- **EXERCISE GOAL**: No line before the one containing "A mere 280 light-years" is to be output; retype exactly that line and all lines that follow it to the end of the records.

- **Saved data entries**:
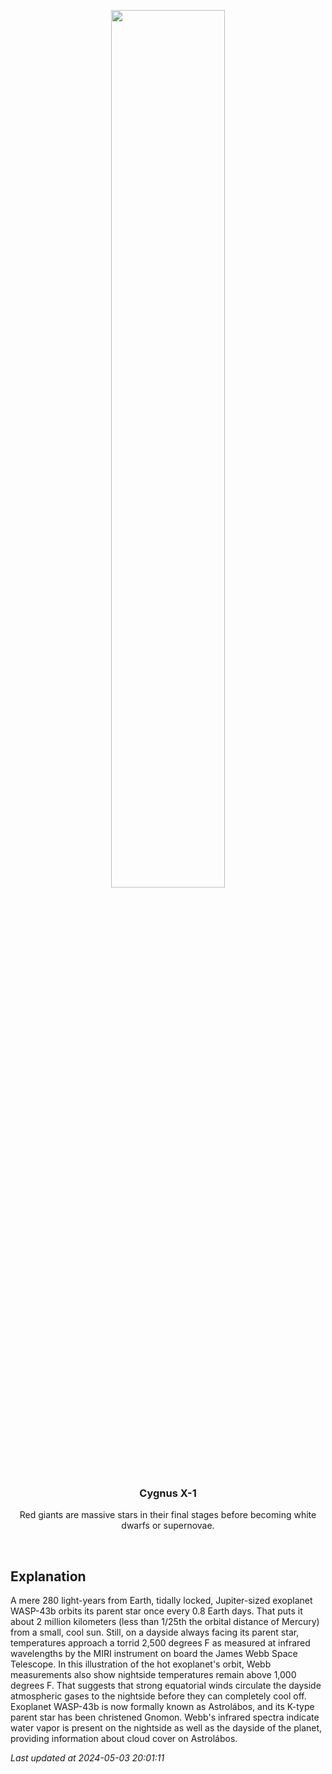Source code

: <p align='center'>
    <img src='https://apod.nasa.gov/apod/image/2405/STScI-WASP43b_temperature.png' width='60%' />
    <h3 align="center">Cygnus X-1</h3>
    <p align="center">Red giants are massive stars in their final stages before becoming white dwarfs or supernovae.</p>
</p>
<br/>

Explanation
--
A mere 280 light-years from Earth, tidally locked, Jupiter-sized exoplanet WASP-43b orbits its parent star once every 0.8 Earth days. That puts it about 2 million kilometers (less than 1/25th the orbital distance of Mercury) from a small, cool sun. Still, on a dayside always facing its parent star, temperatures approach a torrid 2,500 degrees F as measured at infrared wavelengths by the MIRI instrument on board the James Webb Space Telescope. In this illustration of the hot exoplanet's orbit, Webb measurements also show nightside temperatures remain above 1,000 degrees F. That suggests that strong equatorial winds circulate the dayside atmospheric gases to the nightside before they can completely cool off. Exoplanet WASP-43b is now formally known as Astrolábos, and its K-type parent star has been christened Gnomon. Webb's infrared spectra indicate water vapor is present on the nightside as well as the dayside of the planet, providing information about cloud cover on Astrolábos.


*Last updated at 2024-05-03 20:01:11*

- **ANSWER BOX**:
A mere 280 light-years from Earth, tidally locked, Jupiter-sized exoplanet WASP-43b orbits its parent star once every 0.8 Earth days. That puts it about 2 million kilometers (less than 1/25th the orbital distance of Mercury) from a small, cool sun. Still, on a dayside always facing its parent star, temperatures approach a torrid 2,500 degrees F as measured at infrared wavelengths by the MIRI instrument on board the James Webb Space Telescope. In this illustration of the hot exoplanet's orbit, Webb measurements also show nightside temperatures remain above 1,000 degrees F. That suggests that strong equatorial winds circulate the dayside atmospheric gases to the nightside before they can completely cool off. Exoplanet WASP-43b is now formally known as Astrolábos, and its K-type parent star has been christened Gnomon. Webb's infrared spectra indicate water vapor is present on the nightside as well as the dayside of the planet, providing information about cloud cover on Astrolábos.


*Last updated at 2024-05-03 20:01:11*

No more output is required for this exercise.